▶ [What is required] Would you write out every entry exactly, but without the pictures?

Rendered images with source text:
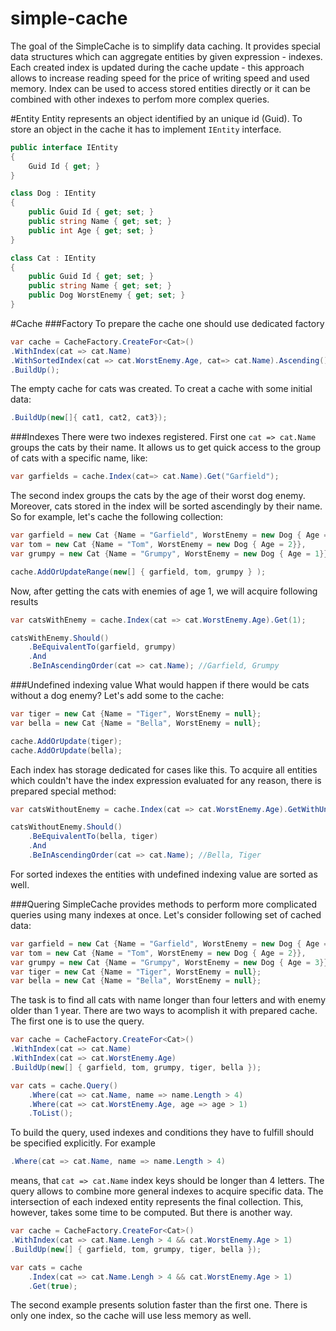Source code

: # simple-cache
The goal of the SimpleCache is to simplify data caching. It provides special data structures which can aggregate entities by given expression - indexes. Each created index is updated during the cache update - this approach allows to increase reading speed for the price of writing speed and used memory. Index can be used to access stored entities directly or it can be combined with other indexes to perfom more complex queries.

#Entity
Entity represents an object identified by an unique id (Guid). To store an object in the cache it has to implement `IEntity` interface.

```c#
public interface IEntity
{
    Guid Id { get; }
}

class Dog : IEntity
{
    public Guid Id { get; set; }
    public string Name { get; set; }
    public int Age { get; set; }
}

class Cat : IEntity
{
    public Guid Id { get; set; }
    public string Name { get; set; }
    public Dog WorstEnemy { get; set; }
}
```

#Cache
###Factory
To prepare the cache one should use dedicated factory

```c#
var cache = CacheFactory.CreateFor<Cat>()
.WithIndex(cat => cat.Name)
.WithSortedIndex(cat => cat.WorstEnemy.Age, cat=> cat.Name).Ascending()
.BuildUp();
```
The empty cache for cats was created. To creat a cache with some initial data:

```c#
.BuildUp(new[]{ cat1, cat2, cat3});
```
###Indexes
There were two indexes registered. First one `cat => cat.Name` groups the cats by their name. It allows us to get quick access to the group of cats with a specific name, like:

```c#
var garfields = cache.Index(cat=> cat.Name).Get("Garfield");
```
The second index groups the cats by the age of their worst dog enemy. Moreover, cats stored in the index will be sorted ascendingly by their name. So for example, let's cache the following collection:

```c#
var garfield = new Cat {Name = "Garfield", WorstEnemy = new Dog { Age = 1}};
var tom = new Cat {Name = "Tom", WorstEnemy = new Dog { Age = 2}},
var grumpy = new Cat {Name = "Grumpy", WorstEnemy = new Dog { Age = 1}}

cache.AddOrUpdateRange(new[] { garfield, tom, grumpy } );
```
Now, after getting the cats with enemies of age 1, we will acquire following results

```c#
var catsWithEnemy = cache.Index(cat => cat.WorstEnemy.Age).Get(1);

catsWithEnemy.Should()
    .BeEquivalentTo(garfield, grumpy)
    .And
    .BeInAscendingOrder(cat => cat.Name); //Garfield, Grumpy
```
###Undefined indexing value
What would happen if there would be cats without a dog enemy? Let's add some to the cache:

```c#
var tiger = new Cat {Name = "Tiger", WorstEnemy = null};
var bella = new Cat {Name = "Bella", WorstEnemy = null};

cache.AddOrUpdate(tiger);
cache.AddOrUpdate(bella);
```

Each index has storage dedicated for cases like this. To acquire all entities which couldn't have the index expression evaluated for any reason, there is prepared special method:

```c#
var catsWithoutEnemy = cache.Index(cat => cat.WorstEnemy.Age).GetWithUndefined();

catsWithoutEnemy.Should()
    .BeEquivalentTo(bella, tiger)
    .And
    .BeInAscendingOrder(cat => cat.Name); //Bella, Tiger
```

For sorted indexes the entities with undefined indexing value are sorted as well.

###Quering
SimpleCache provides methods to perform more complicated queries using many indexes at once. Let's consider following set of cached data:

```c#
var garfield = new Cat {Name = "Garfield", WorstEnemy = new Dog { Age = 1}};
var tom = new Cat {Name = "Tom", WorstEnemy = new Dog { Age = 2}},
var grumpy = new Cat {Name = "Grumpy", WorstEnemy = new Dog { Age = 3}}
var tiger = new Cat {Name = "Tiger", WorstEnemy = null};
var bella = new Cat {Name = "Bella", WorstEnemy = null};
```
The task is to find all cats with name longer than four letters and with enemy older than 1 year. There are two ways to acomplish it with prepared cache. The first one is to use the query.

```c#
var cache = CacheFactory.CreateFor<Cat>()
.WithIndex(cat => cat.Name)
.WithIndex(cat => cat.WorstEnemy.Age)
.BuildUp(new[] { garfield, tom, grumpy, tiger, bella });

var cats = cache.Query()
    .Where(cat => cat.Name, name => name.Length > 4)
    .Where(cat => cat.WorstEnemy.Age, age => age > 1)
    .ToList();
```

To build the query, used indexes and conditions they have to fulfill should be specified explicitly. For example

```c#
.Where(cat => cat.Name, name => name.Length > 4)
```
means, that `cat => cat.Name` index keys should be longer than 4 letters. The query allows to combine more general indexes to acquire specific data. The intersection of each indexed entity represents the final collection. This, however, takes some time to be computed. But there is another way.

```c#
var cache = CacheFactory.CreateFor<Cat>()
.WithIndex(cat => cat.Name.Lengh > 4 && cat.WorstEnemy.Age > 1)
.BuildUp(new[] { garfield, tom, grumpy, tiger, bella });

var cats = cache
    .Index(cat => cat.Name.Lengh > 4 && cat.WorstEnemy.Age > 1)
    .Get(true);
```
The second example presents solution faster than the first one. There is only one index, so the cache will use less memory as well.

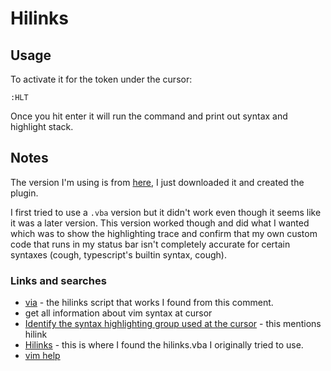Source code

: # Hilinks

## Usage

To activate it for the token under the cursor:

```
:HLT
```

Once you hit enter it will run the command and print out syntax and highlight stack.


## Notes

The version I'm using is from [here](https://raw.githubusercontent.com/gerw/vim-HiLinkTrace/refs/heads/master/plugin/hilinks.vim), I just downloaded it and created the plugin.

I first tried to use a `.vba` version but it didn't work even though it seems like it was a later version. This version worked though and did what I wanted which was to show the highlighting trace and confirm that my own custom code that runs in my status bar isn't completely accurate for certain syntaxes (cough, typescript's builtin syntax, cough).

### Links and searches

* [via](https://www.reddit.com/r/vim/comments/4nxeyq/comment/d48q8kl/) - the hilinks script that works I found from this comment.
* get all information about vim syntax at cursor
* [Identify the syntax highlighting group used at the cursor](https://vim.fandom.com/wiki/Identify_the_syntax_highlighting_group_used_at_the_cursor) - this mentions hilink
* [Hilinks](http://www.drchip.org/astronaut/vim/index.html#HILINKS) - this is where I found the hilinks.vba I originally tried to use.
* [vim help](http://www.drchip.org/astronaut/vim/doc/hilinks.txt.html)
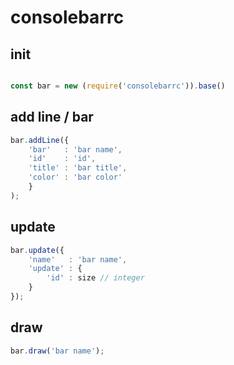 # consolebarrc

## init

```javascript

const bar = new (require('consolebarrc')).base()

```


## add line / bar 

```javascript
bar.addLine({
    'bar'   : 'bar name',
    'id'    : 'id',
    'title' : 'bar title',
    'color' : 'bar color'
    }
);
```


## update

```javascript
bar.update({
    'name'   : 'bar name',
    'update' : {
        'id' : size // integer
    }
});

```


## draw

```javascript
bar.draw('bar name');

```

▶ [Result]
Source code

: # simple-cache
The goal of the SimpleCache is to simplify data caching. It provides special data structures which can aggregate entities by given expression - indexes. Each created index is updated during the cache update - this approach allows to increase reading speed for the price of writing speed and used memory. Index can be used to access stored entities directly or it can be combined with other indexes to perfom more complex queries.

#Entity
Entity represents an object identified by an unique id (Guid). To store an object in the cache it has to implement `IEntity` interface.

```c#
public interface IEntity
{
    Guid Id { get; }
}

class Dog : IEntity
{
    public Guid Id { get; set; }
    public string Name { get; set; }
    public int Age { get; set; }
}

class Cat : IEntity
{
    public Guid Id { get; set; }
    public string Name { get; set; }
    public Dog WorstEnemy { get; set; }
}
```

#Cache
###Factory
To prepare the cache one should use dedicated factory

```c#
var cache = CacheFactory.CreateFor<Cat>()
.WithIndex(cat => cat.Name)
.WithSortedIndex(cat => cat.WorstEnemy.Age, cat=> cat.Name).Ascending()
.BuildUp();
```
The empty cache for cats was created. To creat a cache with some initial data:

```c#
.BuildUp(new[]{ cat1, cat2, cat3});
```
###Indexes
There were two indexes registered. First one `cat => cat.Name` groups the cats by their name. It allows us to get quick access to the group of cats with a specific name, like:

```c#
var garfields = cache.Index(cat=> cat.Name).Get("Garfield");
```
The second index groups the cats by the age of their worst dog enemy. Moreover, cats stored in the index will be sorted ascendingly by their name. So for example, let's cache the following collection:

```c#
var garfield = new Cat {Name = "Garfield", WorstEnemy = new Dog { Age = 1}};
var tom = new Cat {Name = "Tom", WorstEnemy = new Dog { Age = 2}},
var grumpy = new Cat {Name = "Grumpy", WorstEnemy = new Dog { Age = 1}}

cache.AddOrUpdateRange(new[] { garfield, tom, grumpy } );
```
Now, after getting the cats with enemies of age 1, we will acquire following results

```c#
var catsWithEnemy = cache.Index(cat => cat.WorstEnemy.Age).Get(1);

catsWithEnemy.Should()
    .BeEquivalentTo(garfield, grumpy)
    .And
    .BeInAscendingOrder(cat => cat.Name); //Garfield, Grumpy
```
###Undefined indexing value
What would happen if there would be cats without a dog enemy? Let's add some to the cache:

```c#
var tiger = new Cat {Name = "Tiger", WorstEnemy = null};
var bella = new Cat {Name = "Bella", WorstEnemy = null};

cache.AddOrUpdate(tiger);
cache.AddOrUpdate(bella);
```

Each index has storage dedicated for cases like this. To acquire all entities which couldn't have the index expression evaluated for any reason, there is prepared special method:

```c#
var catsWithoutEnemy = cache.Index(cat => cat.WorstEnemy.Age).GetWithUndefined();

catsWithoutEnemy.Should()
    .BeEquivalentTo(bella, tiger)
    .And
    .BeInAscendingOrder(cat => cat.Name); //Bella, Tiger
```

For sorted indexes the entities with undefined indexing value are sorted as well.

###Quering
SimpleCache provides methods to perform more complicated queries using many indexes at once. Let's consider following set of cached data:

```c#
var garfield = new Cat {Name = "Garfield", WorstEnemy = new Dog { Age = 1}};
var tom = new Cat {Name = "Tom", WorstEnemy = new Dog { Age = 2}},
var grumpy = new Cat {Name = "Grumpy", WorstEnemy = new Dog { Age = 3}}
var tiger = new Cat {Name = "Tiger", WorstEnemy = null};
var bella = new Cat {Name = "Bella", WorstEnemy = null};
```
The task is to find all cats with name longer than four letters and with enemy older than 1 year. There are two ways to acomplish it with prepared cache. The first one is to use the query.

```c#
var cache = CacheFactory.CreateFor<Cat>()
.WithIndex(cat => cat.Name)
.WithIndex(cat => cat.WorstEnemy.Age)
.BuildUp(new[] { garfield, tom, grumpy, tiger, bella });

var cats = cache.Query()
    .Where(cat => cat.Name, name => name.Length > 4)
    .Where(cat => cat.WorstEnemy.Age, age => age > 1)
    .ToList();
```

To build the query, used indexes and conditions they have to fulfill should be specified explicitly. For example

```c#
.Where(cat => cat.Name, name => name.Length > 4)
```
means, that `cat => cat.Name` index keys should be longer than 4 letters. The query allows to combine more general indexes to acquire specific data. The intersection of each indexed entity represents the final collection. This, however, takes some time to be computed. But there is another way.

```c#
var cache = CacheFactory.CreateFor<Cat>()
.WithIndex(cat => cat.Name.Lengh > 4 && cat.WorstEnemy.Age > 1)
.BuildUp(new[] { garfield, tom, grumpy, tiger, bella });

var cats = cache
    .Index(cat => cat.Name.Lengh > 4 && cat.WorstEnemy.Age > 1)
    .Get(true);
```
The second example presents solution faster than the first one. There is only one index, so the cache will use less memory as well.

Source code

: # Hilinks

## Usage

To activate it for the token under the cursor:

```
:HLT
```

Once you hit enter it will run the command and print out syntax and highlight stack.


## Notes

The version I'm using is from [here](https://raw.githubusercontent.com/gerw/vim-HiLinkTrace/refs/heads/master/plugin/hilinks.vim), I just downloaded it and created the plugin.

I first tried to use a `.vba` version but it didn't work even though it seems like it was a later version. This version worked though and did what I wanted which was to show the highlighting trace and confirm that my own custom code that runs in my status bar isn't completely accurate for certain syntaxes (cough, typescript's builtin syntax, cough).

### Links and searches

* [via](https://www.reddit.com/r/vim/comments/4nxeyq/comment/d48q8kl/) - the hilinks script that works I found from this comment.
* get all information about vim syntax at cursor
* [Identify the syntax highlighting group used at the cursor](https://vim.fandom.com/wiki/Identify_the_syntax_highlighting_group_used_at_the_cursor) - this mentions hilink
* [Hilinks](http://www.drchip.org/astronaut/vim/index.html#HILINKS) - this is where I found the hilinks.vba I originally tried to use.
* [vim help](http://www.drchip.org/astronaut/vim/doc/hilinks.txt.html)
 # consolebarrc

## init

```javascript

const bar = new (require('consolebarrc')).base()

```


## add line / bar 

```javascript
bar.addLine({
    'bar'   : 'bar name',
    'id'    : 'id',
    'title' : 'bar title',
    'color' : 'bar color'
    }
);
```


## update

```javascript
bar.update({
    'name'   : 'bar name',
    'update' : {
        'id' : size // integer
    }
});

```


## draw

```javascript
bar.draw('bar name');

```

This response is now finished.